El mal llamado debate (pues en realidad fue una mera confrontación para que los candidatos mejoraran sus  posiciones de cara al balotaje del próximo domingo)  mostró una sola cosa: que el cuerpo político argentino padece desde hace un tiempo, de una enfermedad peligrosa y pocas veces advertida: la ausencia de estadistas.

El estadista es algo mucho más que un dirigente político, es algo más que un gobernante. El estadista, podría decirse, es un sublime jugador de ajedrez en el tablero del destino de una sociedad, que mira el hoy, advierte el mañana y pergeña jugadas maravillosas con miras a que el futuro no le cante un jaque a la sociedad a la que le ha tocado dirigir.

Estadistas, en este país, y más allá de las diferencias que política e ideológicamente se puedan tener (y como se expresó en la crónica de este diario referida al debate), fueron hombres de la talla de Perón, Balbín, Illia, Frondizi, De la Torre, Palacios, Alfonsín,  Bittel, entre otros. Hombres que en sus puestos de líderes y en los lugares en los que les tocó en suerte actuar,   entendieron qué es lo necesario para la Patria y sus hijos e hicieron en consecuencia.

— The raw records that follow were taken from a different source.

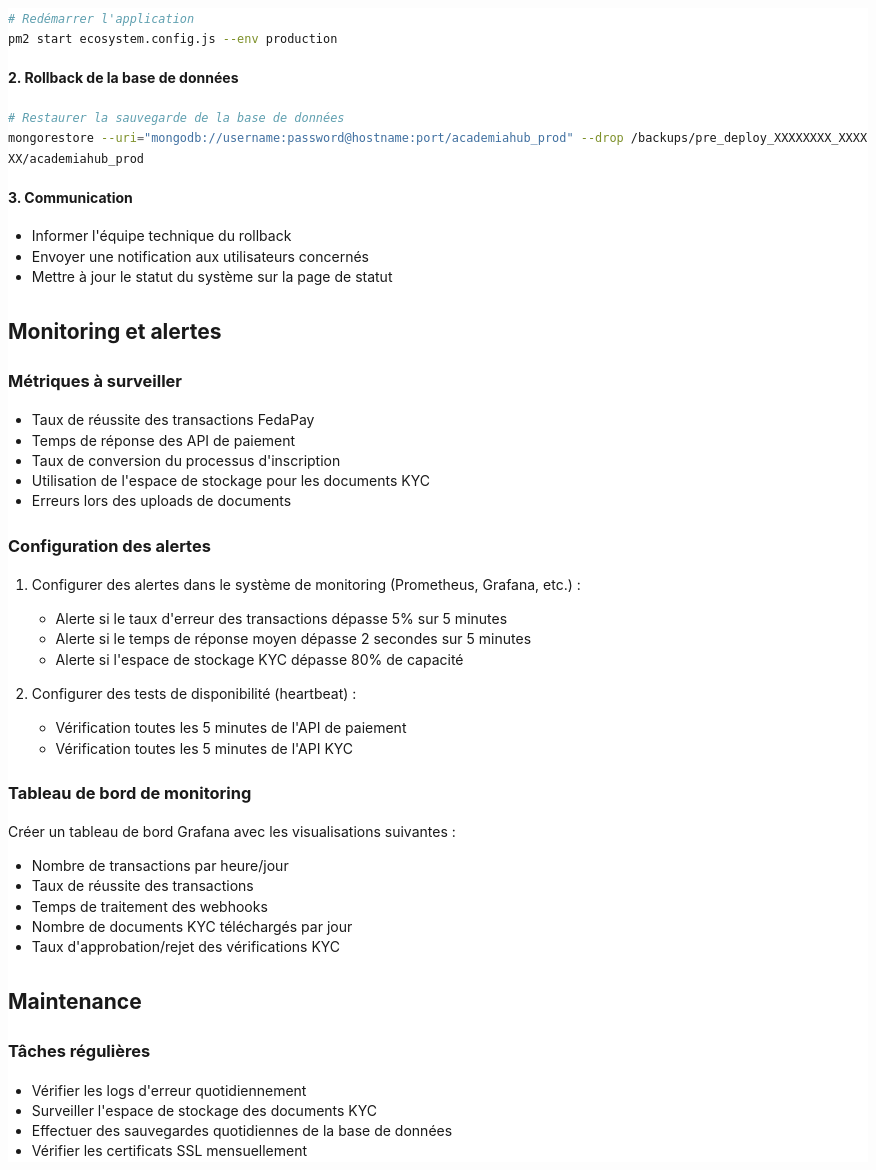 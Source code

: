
 ```bash
# Redémarrer l'application
pm2 start ecosystem.config.js --env production
```

#### 2. Rollback de la base de données
```bash
# Restaurer la sauvegarde de la base de données
mongorestore --uri="mongodb://username:password@hostname:port/academiahub_prod" --drop /backups/pre_deploy_XXXXXXXX_XXXXXX/academiahub_prod
```

#### 3. Communication
- Informer l'équipe technique du rollback
- Envoyer une notification aux utilisateurs concernés
- Mettre à jour le statut du système sur la page de statut

## Monitoring et alertes

### Métriques à surveiller
- Taux de réussite des transactions FedaPay
- Temps de réponse des API de paiement
- Taux de conversion du processus d'inscription
- Utilisation de l'espace de stockage pour les documents KYC
- Erreurs lors des uploads de documents

### Configuration des alertes
1. Configurer des alertes dans le système de monitoring (Prometheus, Grafana, etc.) :
   - Alerte si le taux d'erreur des transactions dépasse 5% sur 5 minutes
   - Alerte si le temps de réponse moyen dépasse 2 secondes sur 5 minutes
   - Alerte si l'espace de stockage KYC dépasse 80% de capacité

2. Configurer des tests de disponibilité (heartbeat) :
   - Vérification toutes les 5 minutes de l'API de paiement
   - Vérification toutes les 5 minutes de l'API KYC

### Tableau de bord de monitoring
Créer un tableau de bord Grafana avec les visualisations suivantes :
- Nombre de transactions par heure/jour
- Taux de réussite des transactions
- Temps de traitement des webhooks
- Nombre de documents KYC téléchargés par jour
- Taux d'approbation/rejet des vérifications KYC

## Maintenance

### Tâches régulières
- Vérifier les logs d'erreur quotidiennement
- Surveiller l'espace de stockage des documents KYC
- Effectuer des sauvegardes quotidiennes de la base de données
- Vérifier les certificats SSL mensuellement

Un estadista es aquel capaz de decir algo como aquello que manifestó Bittel cuando siendo gobernador del Chaco  fue a inaugurar un pabellón  para tuberculosos en el Hospital Perrando de Resistencia.  Así  recuerda aquel suceso en un escrito la obstetra rosarina Edith Michelotti: “Tengo la tristeza y el desagrado de venir a inaugurar esta sala para personas enfermas de tuberculosis. Todos sabemos que la tuberculosis es una enfermedad social, originada en la falta de trabajo, vivienda digna y educación apropiada” y añadió, tras resaltar que en algo los gobernantes deberían estar fallando para estar inaugurando pabellones como ese: “el éxito de un gobierno no consiste en tener que inaugurar salas como ésta, sino en tener que cerrarlas por haber vencido una enfermedad social evitable y previsible”. Esto es ser un estadista.

Sin embargo, vivimos en tiempos en donde la caridad estatal se ha hecho cultura, los parches para sobrevivir indignamente una forma de vida institucionalizada para la eternidad  y en donde los candidatos, de signos políticos ubicados en las antípodas, coinciden en algo, como bien lo dijo el candidato de Cambiemos en la confrontación anoche: “los planes los voy a mantener”.

Es decir, y volviendo a lo de Bittel para usarlo como metáfora u alegoría, aquí no se quiere terminar con la tuberculosis, se piensa no más que en crear salitas para atender a los enfermos. Esto es  lo que significa la ausencia de estadistas. Un estadista, en el debate de ayer, se hubiera despojado de su orgullo y pensando en la Patria y en la necesidad de unidad, le hubiera dicho al otro: «si soy presidente le invitaré a que juntos construyamos políticas y acciones en favor del ser humano». Eso no existió.

El mal llamado debate de anoche no fue una confrontación profunda de ideas, planes y cómo se van a realizar las cosas, sino una grotesca disputa estudiada para lograr quedar mejor parado ante la ciudadanía. En opinión de quien esto escribe, ni siquiera eso lograron.  Sólo quedó en evidencia, para algunos, que hay una clara ausencia de una raza política llamada “estadistas”.